_Activity_. Write out each line of the material exactly as given, and drop the images.

_Input data_.
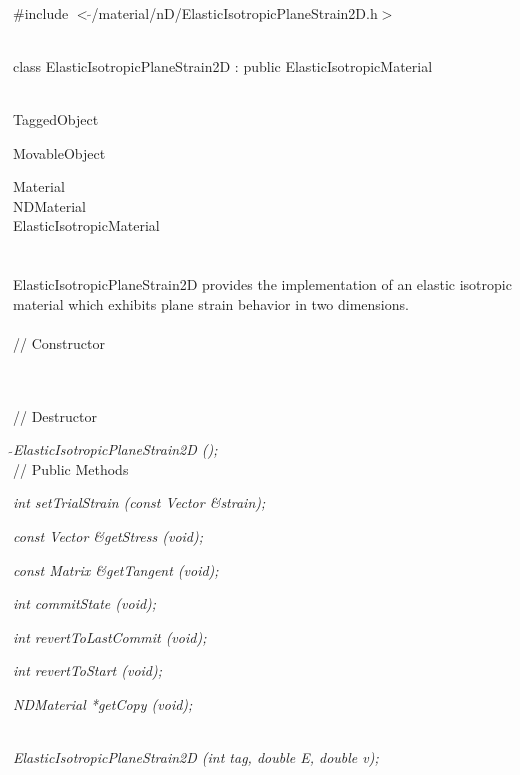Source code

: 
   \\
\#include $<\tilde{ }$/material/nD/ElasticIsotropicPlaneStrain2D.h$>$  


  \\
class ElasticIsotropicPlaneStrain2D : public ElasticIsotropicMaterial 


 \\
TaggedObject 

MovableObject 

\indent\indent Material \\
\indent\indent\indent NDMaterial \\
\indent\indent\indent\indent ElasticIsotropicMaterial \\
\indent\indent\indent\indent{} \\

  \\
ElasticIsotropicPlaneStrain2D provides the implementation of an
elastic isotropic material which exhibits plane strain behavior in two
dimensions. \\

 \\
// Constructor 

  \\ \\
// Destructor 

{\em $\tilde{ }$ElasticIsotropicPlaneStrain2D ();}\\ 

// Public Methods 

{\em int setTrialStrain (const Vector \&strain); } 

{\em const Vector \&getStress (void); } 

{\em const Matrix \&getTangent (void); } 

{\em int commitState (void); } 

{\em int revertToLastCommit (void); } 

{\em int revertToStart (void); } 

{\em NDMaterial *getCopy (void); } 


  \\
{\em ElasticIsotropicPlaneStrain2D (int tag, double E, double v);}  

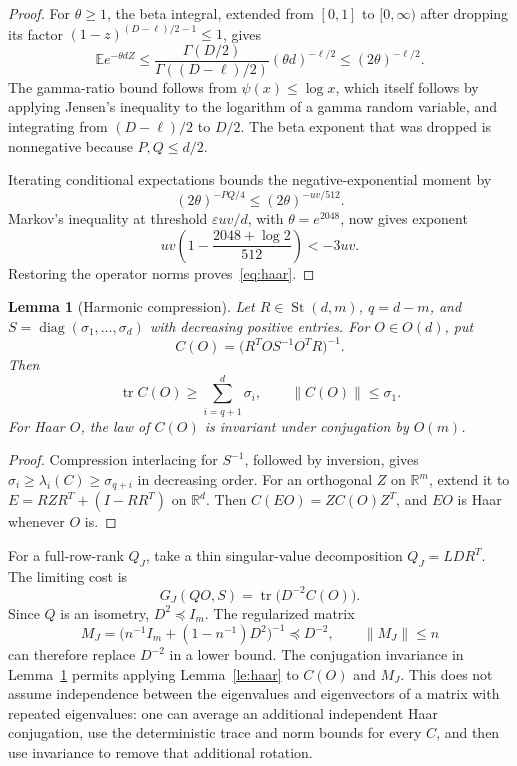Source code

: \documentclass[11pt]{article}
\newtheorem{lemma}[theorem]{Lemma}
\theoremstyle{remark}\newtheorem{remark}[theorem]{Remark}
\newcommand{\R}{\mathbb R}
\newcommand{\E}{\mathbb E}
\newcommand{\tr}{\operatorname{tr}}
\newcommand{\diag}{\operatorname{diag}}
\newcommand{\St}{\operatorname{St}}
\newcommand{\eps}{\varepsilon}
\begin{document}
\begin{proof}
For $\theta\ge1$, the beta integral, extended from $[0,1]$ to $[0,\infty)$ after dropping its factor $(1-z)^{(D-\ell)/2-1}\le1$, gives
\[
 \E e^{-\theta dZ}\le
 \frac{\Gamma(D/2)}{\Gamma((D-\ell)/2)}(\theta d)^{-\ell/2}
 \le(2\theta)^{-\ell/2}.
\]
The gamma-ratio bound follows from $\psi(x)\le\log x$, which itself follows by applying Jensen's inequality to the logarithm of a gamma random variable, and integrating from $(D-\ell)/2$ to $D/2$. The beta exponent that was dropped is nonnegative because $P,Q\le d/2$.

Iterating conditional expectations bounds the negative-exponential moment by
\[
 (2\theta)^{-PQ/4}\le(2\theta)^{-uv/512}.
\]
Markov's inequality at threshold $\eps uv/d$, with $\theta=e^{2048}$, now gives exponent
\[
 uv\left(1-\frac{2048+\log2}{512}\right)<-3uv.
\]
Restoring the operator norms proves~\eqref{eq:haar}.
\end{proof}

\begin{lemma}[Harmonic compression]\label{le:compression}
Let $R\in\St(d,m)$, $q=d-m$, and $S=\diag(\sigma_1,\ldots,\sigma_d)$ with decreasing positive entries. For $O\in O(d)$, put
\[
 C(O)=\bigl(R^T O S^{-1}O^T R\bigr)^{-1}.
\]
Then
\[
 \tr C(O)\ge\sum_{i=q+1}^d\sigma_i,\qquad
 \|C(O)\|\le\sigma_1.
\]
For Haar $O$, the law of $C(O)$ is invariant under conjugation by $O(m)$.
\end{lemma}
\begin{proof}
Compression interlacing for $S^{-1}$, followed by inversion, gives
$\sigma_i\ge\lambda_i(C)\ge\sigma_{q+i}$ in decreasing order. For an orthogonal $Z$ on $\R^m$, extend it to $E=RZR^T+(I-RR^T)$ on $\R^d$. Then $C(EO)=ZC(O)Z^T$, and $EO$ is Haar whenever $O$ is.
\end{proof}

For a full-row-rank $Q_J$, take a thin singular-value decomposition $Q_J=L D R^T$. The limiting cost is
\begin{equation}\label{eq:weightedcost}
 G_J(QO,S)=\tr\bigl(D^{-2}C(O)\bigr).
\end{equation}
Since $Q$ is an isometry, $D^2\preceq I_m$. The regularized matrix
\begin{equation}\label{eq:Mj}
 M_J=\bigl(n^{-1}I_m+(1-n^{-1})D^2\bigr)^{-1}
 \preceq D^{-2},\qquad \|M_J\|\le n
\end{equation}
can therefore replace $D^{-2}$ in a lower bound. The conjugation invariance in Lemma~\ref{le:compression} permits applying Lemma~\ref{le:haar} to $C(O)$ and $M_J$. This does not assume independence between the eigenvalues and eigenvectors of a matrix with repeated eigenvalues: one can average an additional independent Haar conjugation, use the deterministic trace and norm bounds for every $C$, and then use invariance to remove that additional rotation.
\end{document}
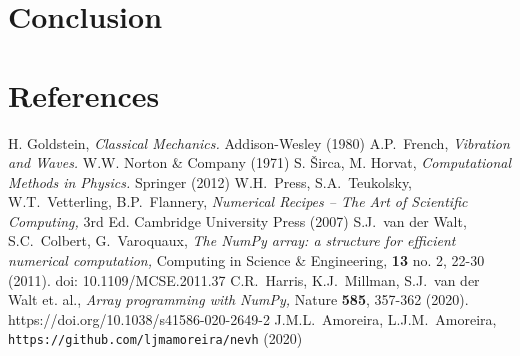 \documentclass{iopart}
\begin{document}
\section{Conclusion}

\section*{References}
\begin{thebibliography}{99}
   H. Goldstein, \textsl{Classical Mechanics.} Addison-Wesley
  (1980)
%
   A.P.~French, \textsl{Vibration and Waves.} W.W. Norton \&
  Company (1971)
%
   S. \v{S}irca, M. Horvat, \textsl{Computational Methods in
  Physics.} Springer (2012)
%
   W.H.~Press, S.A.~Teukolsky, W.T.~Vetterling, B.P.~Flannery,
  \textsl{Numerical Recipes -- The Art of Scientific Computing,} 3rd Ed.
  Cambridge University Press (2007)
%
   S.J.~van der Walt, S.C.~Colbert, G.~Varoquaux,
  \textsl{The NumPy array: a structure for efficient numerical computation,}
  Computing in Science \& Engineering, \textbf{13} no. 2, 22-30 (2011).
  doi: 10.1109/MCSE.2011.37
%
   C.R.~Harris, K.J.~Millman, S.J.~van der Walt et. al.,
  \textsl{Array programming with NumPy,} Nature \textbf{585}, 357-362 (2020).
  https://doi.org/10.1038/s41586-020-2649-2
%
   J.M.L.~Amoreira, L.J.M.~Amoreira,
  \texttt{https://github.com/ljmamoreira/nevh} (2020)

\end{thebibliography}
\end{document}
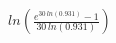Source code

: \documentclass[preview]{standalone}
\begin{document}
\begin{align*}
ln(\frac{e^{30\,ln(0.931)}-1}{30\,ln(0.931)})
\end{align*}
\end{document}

_Answer for this exercise_.
Source code

: 
   \\
\#include $<\tilde{ }$/material/nD/ElasticIsotropicPlaneStrain2D.h$>$  


  \\
class ElasticIsotropicPlaneStrain2D : public ElasticIsotropicMaterial 


 \\
TaggedObject 

MovableObject 

\indent\indent Material \\
\indent\indent\indent NDMaterial \\
\indent\indent\indent\indent ElasticIsotropicMaterial \\
\indent\indent\indent\indent{} \\

  \\
ElasticIsotropicPlaneStrain2D provides the implementation of an
elastic isotropic material which exhibits plane strain behavior in two
dimensions. \\

 \\
// Constructor 

  \\ \\
// Destructor 

{\em $\tilde{ }$ElasticIsotropicPlaneStrain2D ();}\\ 

// Public Methods 

{\em int setTrialStrain (const Vector \&strain); } 

{\em const Vector \&getStress (void); } 

{\em const Matrix \&getTangent (void); } 

{\em int commitState (void); } 

{\em int revertToLastCommit (void); } 

{\em int revertToStart (void); } 

{\em NDMaterial *getCopy (void); } 


  \\
{\em ElasticIsotropicPlaneStrain2D (int tag, double E, double v);}  

Source code

: \documentclass[11pt]{article}
\newtheorem{lemma}[theorem]{Lemma}
\theoremstyle{remark}\newtheorem{remark}[theorem]{Remark}
\newcommand{\R}{\mathbb R}
\newcommand{\E}{\mathbb E}
\newcommand{\tr}{\operatorname{tr}}
\newcommand{\diag}{\operatorname{diag}}
\newcommand{\St}{\operatorname{St}}
\newcommand{\eps}{\varepsilon}
\begin{document}
\begin{proof}
For $\theta\ge1$, the beta integral, extended from $[0,1]$ to $[0,\infty)$ after dropping its factor $(1-z)^{(D-\ell)/2-1}\le1$, gives
\[
 \E e^{-\theta dZ}\le
 \frac{\Gamma(D/2)}{\Gamma((D-\ell)/2)}(\theta d)^{-\ell/2}
 \le(2\theta)^{-\ell/2}.
\]
The gamma-ratio bound follows from $\psi(x)\le\log x$, which itself follows by applying Jensen's inequality to the logarithm of a gamma random variable, and integrating from $(D-\ell)/2$ to $D/2$. The beta exponent that was dropped is nonnegative because $P,Q\le d/2$.

Iterating conditional expectations bounds the negative-exponential moment by
\[
 (2\theta)^{-PQ/4}\le(2\theta)^{-uv/512}.
\]
Markov's inequality at threshold $\eps uv/d$, with $\theta=e^{2048}$, now gives exponent
\[
 uv\left(1-\frac{2048+\log2}{512}\right)<-3uv.
\]
Restoring the operator norms proves~\eqref{eq:haar}.
\end{proof}

\begin{lemma}[Harmonic compression]\label{le:compression}
Let $R\in\St(d,m)$, $q=d-m$, and $S=\diag(\sigma_1,\ldots,\sigma_d)$ with decreasing positive entries. For $O\in O(d)$, put
\[
 C(O)=\bigl(R^T O S^{-1}O^T R\bigr)^{-1}.
\]
Then
\[
 \tr C(O)\ge\sum_{i=q+1}^d\sigma_i,\qquad
 \|C(O)\|\le\sigma_1.
\]
For Haar $O$, the law of $C(O)$ is invariant under conjugation by $O(m)$.
\end{lemma}
\begin{proof}
Compression interlacing for $S^{-1}$, followed by inversion, gives
$\sigma_i\ge\lambda_i(C)\ge\sigma_{q+i}$ in decreasing order. For an orthogonal $Z$ on $\R^m$, extend it to $E=RZR^T+(I-RR^T)$ on $\R^d$. Then $C(EO)=ZC(O)Z^T$, and $EO$ is Haar whenever $O$ is.
\end{proof}

For a full-row-rank $Q_J$, take a thin singular-value decomposition $Q_J=L D R^T$. The limiting cost is
\begin{equation}\label{eq:weightedcost}
 G_J(QO,S)=\tr\bigl(D^{-2}C(O)\bigr).
\end{equation}
Since $Q$ is an isometry, $D^2\preceq I_m$. The regularized matrix
\begin{equation}\label{eq:Mj}
 M_J=\bigl(n^{-1}I_m+(1-n^{-1})D^2\bigr)^{-1}
 \preceq D^{-2},\qquad \|M_J\|\le n
\end{equation}
can therefore replace $D^{-2}$ in a lower bound. The conjugation invariance in Lemma~\ref{le:compression} permits applying Lemma~\ref{le:haar} to $C(O)$ and $M_J$. This does not assume independence between the eigenvalues and eigenvectors of a matrix with repeated eigenvalues: one can average an additional independent Haar conjugation, use the deterministic trace and norm bounds for every $C$, and then use invariance to remove that additional rotation.
\end{document}
 \documentclass{iopart}
\begin{document}
\section{Conclusion}

\section*{References}
\begin{thebibliography}{99}
   H. Goldstein, \textsl{Classical Mechanics.} Addison-Wesley
  (1980)
%
   A.P.~French, \textsl{Vibration and Waves.} W.W. Norton \&
  Company (1971)
%
   S. \v{S}irca, M. Horvat, \textsl{Computational Methods in
  Physics.} Springer (2012)
%
   W.H.~Press, S.A.~Teukolsky, W.T.~Vetterling, B.P.~Flannery,
  \textsl{Numerical Recipes -- The Art of Scientific Computing,} 3rd Ed.
  Cambridge University Press (2007)
%
   S.J.~van der Walt, S.C.~Colbert, G.~Varoquaux,
  \textsl{The NumPy array: a structure for efficient numerical computation,}
  Computing in Science \& Engineering, \textbf{13} no. 2, 22-30 (2011).
  doi: 10.1109/MCSE.2011.37
%
   C.R.~Harris, K.J.~Millman, S.J.~van der Walt et. al.,
  \textsl{Array programming with NumPy,} Nature \textbf{585}, 357-362 (2020).
  https://doi.org/10.1038/s41586-020-2649-2
%
   J.M.L.~Amoreira, L.J.M.~Amoreira,
  \texttt{https://github.com/ljmamoreira/nevh} (2020)

\end{thebibliography}
\end{document}
Source code

: \documentclass[preview]{standalone}
\begin{document}
\begin{align*}
ln(\frac{e^{30\,ln(0.931)}-1}{30\,ln(0.931)})
\end{align*}
\end{document}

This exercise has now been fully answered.